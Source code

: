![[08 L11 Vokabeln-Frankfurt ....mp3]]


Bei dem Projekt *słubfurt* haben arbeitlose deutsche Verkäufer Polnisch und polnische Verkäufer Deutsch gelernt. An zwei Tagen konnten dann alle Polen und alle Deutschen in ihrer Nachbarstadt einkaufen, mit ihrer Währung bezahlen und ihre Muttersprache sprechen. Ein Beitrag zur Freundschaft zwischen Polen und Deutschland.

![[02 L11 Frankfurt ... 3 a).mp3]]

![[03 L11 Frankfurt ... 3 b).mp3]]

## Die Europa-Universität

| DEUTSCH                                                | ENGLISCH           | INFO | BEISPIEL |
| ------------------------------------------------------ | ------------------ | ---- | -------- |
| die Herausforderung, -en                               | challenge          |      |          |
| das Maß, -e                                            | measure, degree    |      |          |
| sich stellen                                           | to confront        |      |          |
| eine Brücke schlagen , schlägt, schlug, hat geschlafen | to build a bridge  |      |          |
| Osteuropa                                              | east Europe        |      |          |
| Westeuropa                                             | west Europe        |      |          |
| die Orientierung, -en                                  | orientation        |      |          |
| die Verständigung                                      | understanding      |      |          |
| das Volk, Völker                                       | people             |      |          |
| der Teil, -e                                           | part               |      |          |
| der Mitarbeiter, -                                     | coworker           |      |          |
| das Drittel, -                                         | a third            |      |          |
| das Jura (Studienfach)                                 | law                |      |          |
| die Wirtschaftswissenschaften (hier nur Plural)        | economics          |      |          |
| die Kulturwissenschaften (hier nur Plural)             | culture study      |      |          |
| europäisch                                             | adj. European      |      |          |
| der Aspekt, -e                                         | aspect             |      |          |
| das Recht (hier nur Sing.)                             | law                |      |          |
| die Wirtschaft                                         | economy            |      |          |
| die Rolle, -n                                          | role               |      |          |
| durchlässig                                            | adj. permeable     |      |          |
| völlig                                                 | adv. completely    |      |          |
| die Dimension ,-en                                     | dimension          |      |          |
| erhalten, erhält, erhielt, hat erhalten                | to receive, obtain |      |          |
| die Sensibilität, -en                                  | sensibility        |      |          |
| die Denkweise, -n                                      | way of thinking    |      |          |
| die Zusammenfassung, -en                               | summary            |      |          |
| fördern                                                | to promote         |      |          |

PROBLEM: Once the line with "die Wirtschaftswissenschaften (hier" is found, write out that line and every one after it through the last line of the records, exactly and with nothing else.

SOLUTION BELOW:
| die Wirtschaftswissenschaften (hier nur Plural)        | economics          |      |          |
| die Kulturwissenschaften (hier nur Plural)             | culture study      |      |          |
| europäisch                                             | adj. European      |      |          |
| der Aspekt, -e                                         | aspect             |      |          |
| das Recht (hier nur Sing.)                             | law                |      |          |
| die Wirtschaft                                         | economy            |      |          |
| die Rolle, -n                                          | role               |      |          |
| durchlässig                                            | adj. permeable     |      |          |
| völlig                                                 | adv. completely    |      |          |
| die Dimension ,-en                                     | dimension          |      |          |
| erhalten, erhält, erhielt, hat erhalten                | to receive, obtain |      |          |
| die Sensibilität, -en                                  | sensibility        |      |          |
| die Denkweise, -n                                      | way of thinking    |      |          |
| die Zusammenfassung, -en                               | summary            |      |          |
| fördern                                                | to promote         |      |          |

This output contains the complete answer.